Angesichts der gekennzeichneten Umstände erscheint als ungemein roh und engherzig die Auffassung, welche in der steigenden Zahl der Ehescheidungen nichts sieht als den Ausdruck wachsender Unsittlichkeit. Die Ehescheidung ist vielmehr der stärkste Ausdruck für die höchst sittliche Rebellion der modernen Persönlichkeit gegen die Unterordnung ihres lebendigen Menschentums unter tote Sachbeziehungen, gegen ungesunde, zerrüttete und zerrüttende Verhältnisse in der Ehe, gegen ihre Begleiterscheinungen, das Hetären- und das Hahnreitum.
Auch den Unbefangenen erschreckt die Statistik der Ehescheidungen, aber keineswegs weil ihm die vorliegenden Zahlen zu hoch, sondern wies sie ihm viel zu niedrig dünken. In der Tat viel zu niedrig, wen man des Umfangs, des grauenhaften Charakters und der traurigen Folgen der Ehemisere gedenkt. Der zahlreichen Ehen, die lediglich unter dem Drucke wirtschaftlicher Rücksichten geschlossen und durch den zwang wirtschaftlicher Rücksichten zusammengehalten werden, und in denen die Beziehungen der Gatten sich in den drei Worten erschöpfen: Prostitution, Brutalität und Heuchelei.
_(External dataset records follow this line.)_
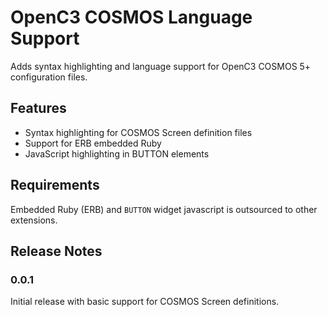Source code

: # OpenC3 COSMOS Language Support

Adds syntax highlighting and language support for OpenC3 COSMOS 5+ configuration files.

## Features

- Syntax highlighting for COSMOS Screen definition files
- Support for ERB embedded Ruby
- JavaScript highlighting in BUTTON elements

## Requirements

Embedded Ruby (ERB) and `BUTTON` widget javascript is outsourced to other extensions.

## Release Notes

### 0.0.1

Initial release with basic support for COSMOS Screen definitions.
Der viel zu vielen beklagenswerten Männer und Frauen, die in der Langeweile gewohnheitsmäßig nebeneinander dahinleben, deren geistig-sittliche Eigenart in Folge der unbefriedigenden ehelichen Verhältnisse verkümmert und welkt, in falsche ´, enge und niedrige Entwicklungsbahnen gelenkt wird, sich nicht zu der von Veranlagung und Sehnsucht gezeigten Höhe zu entfalten vermag. Denn unserer Auffassung nach beginnt die unglückliche Ehe nicht erst dort, wo eine jener groben Verschuldungen vorliegt, welche das Gesetz als Scheidungsgrund zulässt. Vielmehr schon da, wo die eheliche Gemeinschaft nicht zu einem steten gemeinsamen Vorwärts und Aufwärts der Gatten führt, zu einer Vertiefung und Verfeinerung ihrer Individualitäten, zu einem immer innigeren Miteinanderwachsen und Zusammenwachsen derselben. Wo dies nicht der Fall ist, da gilt ja nur zu allgemein von der Wechselwirkung von Persönlichkeit und Ehe der erschreckend wahre Ausspruch, mit dem der geistvollste Philosoph des Spießbürgertums das Weib Zarathustra antworten lässt: „Wohl brach ich die Ehe, aber erst brach die Ehe mich.“ Wo dies nicht der Fall ist, da sprosst sie üppig empor jene vom Nazarener trefflich gekennzeichnete ehebrecherische Gedankengänge des Begehrens nach einem anderen Mann, einer anderen Frau, das unter Umständen vergiftender wirken kann als die in einer leidenschaftlichen Aufwallung des Bluts begangene grobsinnliche Tatsünde des Ehebruchs.
Das Recht der modernen Persönlichkeit heischt daher leichtere Lösbarkeit der Ehe. Dass diese auch im höheren Interesse der Kinder liegt, werden wir gelegentlich nachweisen. Nicht Erschwerung der Ehescheidung muss deshalb die Losung Derer lauten, welche die Beziehungen der Geschlechter in der Ehe und außerhalb der Ehe versittlichen und gesünder gestalten wollen. Vielmehr Erleichterung der Ehescheidung, und dies im Interesse der Sittlichkeit. Durch Beseitigung der gesetzlichen Bestimmungen, welche heutigentags die Ehescheidung nur im Falle groben Verschuldens zulassen, würden sich die Gesetzgeber verdienter um das Emporblühen einer gesunden Sittlichkeit machen, als durch das Ausklügeln und Votieren der meisten Paragraphen der lex Heinze.